インタビュー計画概要:マンガ産業変革期の証言ーすがやみつるの作家性と時代性

大テーマ:

1970年代から80年代にかけて、日本のマンガ産業はアシスタント中心の制作体制から、編集プロダクションの登場や雑誌の専門分化など大きな構造変化を経験した。本インタビューでは、漫画家・すがやみつる氏の証言を軸にこの変革期を読み解く。『コロコロコミック』での活躍や、当時勃興したコンピューター分野をマンガで描いた活動などを通じ、産業構造の変化が作家のキャリアに与えた影響を明らかにする。

中テーマと主な焦点:

1.制作現場の変容と新たなシステムの登場

 70年代に登場した「編集プロダクション」はなぜ必要とされたのか。また、アシスタントやプロダクションでの経験が、作家活動に与えた影響を分析する。石ノ森章太郎氏に師事し、原作作品をマンガ化する「コミカライズ」が、当時の産業で果たした役割にも焦点を当てる。

2.『月刊コロコロコミック』の革命とヒット作の誕生

小学館の学年誌から『コロコロコミック』へと至る歴史的背景と、同誌の編集方針を解明する。『ゲームセンターあらし』が、いかにして雑誌を代表するアクション表現の原点となったのかを探る。

3.マンガとテクノロジーの融合

『こんにちはマイコン』に代表される、マンガを専門分野への入門書とする「入門マンガ」の草創期について分析する。国産パーソナルコンピュータ(PC-6001等)の黎明期に、マンガというメディアが果たした役割と、そのパイオニアとしての活動実態に迫る。

【期待される成果】

すがやみつる氏の証言から、アシスタント制度が主流だった時代から編集プロダクションやコミカライズが分業化されていく70-80年代のマンガ産業の構造変化を、現場の視点から具体的に解き明かす。さらに、『コロコロコミック』の成功要因や、マンガとホビー・テクノロジーを融合させたメディアミックスの先駆け的活動の実態を記録し、日本マンガ史・メディア史における同氏のキャリアを重要なケーススタディとして位置づけることを目指す。

【参考文献】

すがやみつる. 「ゲームの創作(クリエイション)における物語(ナラティヴ)の生成――ゲームとマンガの比較文化論」. 『京都精華大学紀要』, 2007.

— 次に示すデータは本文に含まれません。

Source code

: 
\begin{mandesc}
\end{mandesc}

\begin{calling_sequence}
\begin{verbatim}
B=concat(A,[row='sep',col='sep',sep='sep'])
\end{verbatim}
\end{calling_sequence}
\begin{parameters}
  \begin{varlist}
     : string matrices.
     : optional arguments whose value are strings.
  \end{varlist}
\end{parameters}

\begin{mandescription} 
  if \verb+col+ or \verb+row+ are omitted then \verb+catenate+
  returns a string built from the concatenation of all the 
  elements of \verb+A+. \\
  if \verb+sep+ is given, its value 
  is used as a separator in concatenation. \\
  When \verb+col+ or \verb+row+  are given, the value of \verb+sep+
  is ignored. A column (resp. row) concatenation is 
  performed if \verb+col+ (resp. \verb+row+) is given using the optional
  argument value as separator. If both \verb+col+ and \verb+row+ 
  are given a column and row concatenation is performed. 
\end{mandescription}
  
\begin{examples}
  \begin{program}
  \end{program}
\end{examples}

すがやみつる. 「テレビゲームの過去・現在・未来――その進化とユーザーの変容」. 『京都精華大学人文学部紀要』, 2008.

すがやみつる. 「日本における«コミックス»の概念の成立と展開――«漫画»との異同を中心に」. 『京都精華大学紀要』, 2009.

前川修, 奥村弘 編. 『マンガ/漫画/MANGA : 人文学の視点から』. 兵庫: 神戸大学出版会, 2020.